===== Records for the exercise
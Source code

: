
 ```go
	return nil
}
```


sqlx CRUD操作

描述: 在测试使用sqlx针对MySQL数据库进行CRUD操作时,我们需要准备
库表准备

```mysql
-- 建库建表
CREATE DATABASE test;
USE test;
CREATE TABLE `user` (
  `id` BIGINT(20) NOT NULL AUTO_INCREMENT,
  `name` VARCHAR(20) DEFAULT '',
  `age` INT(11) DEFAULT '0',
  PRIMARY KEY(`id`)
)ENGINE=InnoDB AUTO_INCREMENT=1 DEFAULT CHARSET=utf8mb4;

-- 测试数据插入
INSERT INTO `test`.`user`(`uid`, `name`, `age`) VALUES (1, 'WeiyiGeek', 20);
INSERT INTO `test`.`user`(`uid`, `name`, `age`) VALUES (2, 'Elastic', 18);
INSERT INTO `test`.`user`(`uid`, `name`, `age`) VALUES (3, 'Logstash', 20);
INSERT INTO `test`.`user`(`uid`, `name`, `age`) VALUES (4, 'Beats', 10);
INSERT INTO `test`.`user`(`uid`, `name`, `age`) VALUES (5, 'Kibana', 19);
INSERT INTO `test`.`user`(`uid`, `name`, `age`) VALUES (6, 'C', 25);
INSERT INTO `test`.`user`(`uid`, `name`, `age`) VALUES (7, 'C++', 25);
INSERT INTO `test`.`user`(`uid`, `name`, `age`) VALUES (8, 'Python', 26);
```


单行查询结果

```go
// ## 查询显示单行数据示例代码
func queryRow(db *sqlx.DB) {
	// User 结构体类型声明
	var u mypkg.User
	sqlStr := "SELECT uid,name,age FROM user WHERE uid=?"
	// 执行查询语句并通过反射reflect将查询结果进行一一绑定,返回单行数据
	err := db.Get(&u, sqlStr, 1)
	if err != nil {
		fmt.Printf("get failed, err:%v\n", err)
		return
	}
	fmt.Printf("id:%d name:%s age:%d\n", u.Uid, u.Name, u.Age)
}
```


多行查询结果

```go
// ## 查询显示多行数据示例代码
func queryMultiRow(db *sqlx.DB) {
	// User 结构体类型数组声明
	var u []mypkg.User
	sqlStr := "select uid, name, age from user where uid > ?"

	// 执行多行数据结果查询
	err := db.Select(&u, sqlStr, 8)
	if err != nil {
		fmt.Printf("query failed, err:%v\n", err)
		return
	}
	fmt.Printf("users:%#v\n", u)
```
==========
[Problem description] Some of the data mentions "func". Copy every line where it does.

[Response]
func queryRow(db *sqlx.DB) {
func queryMultiRow(db *sqlx.DB) {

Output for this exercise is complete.